CLEMSON — Amanda Hobbs, an industrial engineering student at Clemson University, received the Lewis Blackman Patient Safety Champions Student Award at the annual Transforming Health Symposium put on by the South Carolina Hospital Association.

Amanda Hobbs

Amanda Hobbs

“This year’s recipients have championed the cause of patient safety at all levels of the South Carolina health-care system through leadership, innovation, execution and tireless advocacy,” said Thornton Kirby, Hospital Association president and CEO. “Their work and dedication are reflections of the great work that is being done in our state.”

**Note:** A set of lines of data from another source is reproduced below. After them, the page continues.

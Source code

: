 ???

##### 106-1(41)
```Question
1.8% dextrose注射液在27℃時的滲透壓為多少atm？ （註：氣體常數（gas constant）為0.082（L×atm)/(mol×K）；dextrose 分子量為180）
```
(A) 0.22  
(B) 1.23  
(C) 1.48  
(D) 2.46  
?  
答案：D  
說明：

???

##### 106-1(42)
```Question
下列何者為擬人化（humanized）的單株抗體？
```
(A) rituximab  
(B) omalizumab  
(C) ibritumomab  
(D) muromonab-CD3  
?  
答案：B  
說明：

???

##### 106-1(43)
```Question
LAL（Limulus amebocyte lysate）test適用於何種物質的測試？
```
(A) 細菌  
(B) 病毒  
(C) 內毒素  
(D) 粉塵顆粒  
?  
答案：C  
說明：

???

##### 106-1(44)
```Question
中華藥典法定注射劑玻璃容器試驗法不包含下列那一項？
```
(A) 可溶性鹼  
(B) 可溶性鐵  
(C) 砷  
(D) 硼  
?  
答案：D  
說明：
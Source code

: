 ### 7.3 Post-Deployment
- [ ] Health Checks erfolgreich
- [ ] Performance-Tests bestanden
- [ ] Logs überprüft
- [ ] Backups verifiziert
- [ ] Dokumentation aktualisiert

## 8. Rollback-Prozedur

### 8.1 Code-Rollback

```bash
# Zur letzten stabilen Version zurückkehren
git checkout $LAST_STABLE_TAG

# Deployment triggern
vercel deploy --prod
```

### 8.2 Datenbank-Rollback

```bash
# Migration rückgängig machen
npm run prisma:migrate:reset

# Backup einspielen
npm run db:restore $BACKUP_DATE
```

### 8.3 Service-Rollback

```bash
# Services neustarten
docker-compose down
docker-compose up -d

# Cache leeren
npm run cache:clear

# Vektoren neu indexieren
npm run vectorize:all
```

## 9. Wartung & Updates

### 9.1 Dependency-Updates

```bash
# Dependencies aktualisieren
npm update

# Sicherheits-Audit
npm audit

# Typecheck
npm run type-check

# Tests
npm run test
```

Hobbs, of Fort Myers, Fla., became interested  in health-care improvement in her childhood when a congenital abnormality was initially misdiagnosed by several physicians. She joined the Institute for Healthcare Improvement Open School Clemson chapter as a freshman and began to explore the health-care quality and patient-safety movement.

She will present her first paper, “Including Patients and Families on Health Care Teams: A Literature Review,” at the 2014 Industrial and Systems Engineering Research Conference in Montreal this summer.

Sponsored by the Hospital Association, BlueCross BlueShield of South Carolina, Health Sciences South Carolina, Mothers Against Medical Errors (MAME) and PHT Services Ltd., the Lewis Blackman Patient Safety Champion Awards are named in honor of Lewis Wardlaw Blackman, a Columbia boy whose life was cut short in 2000 as the result of potentially preventable medical complications after an elective surgical procedure.

The Student Award was established in 2008 and is awarded to a student who demonstrates notable leadership, commitment and innovation in the areas of quality improvement and patient safety.

The South Carolina Hospital Association, founded 1921, is the leadership organization and principal advocate for the state’s hospitals and health-care systems.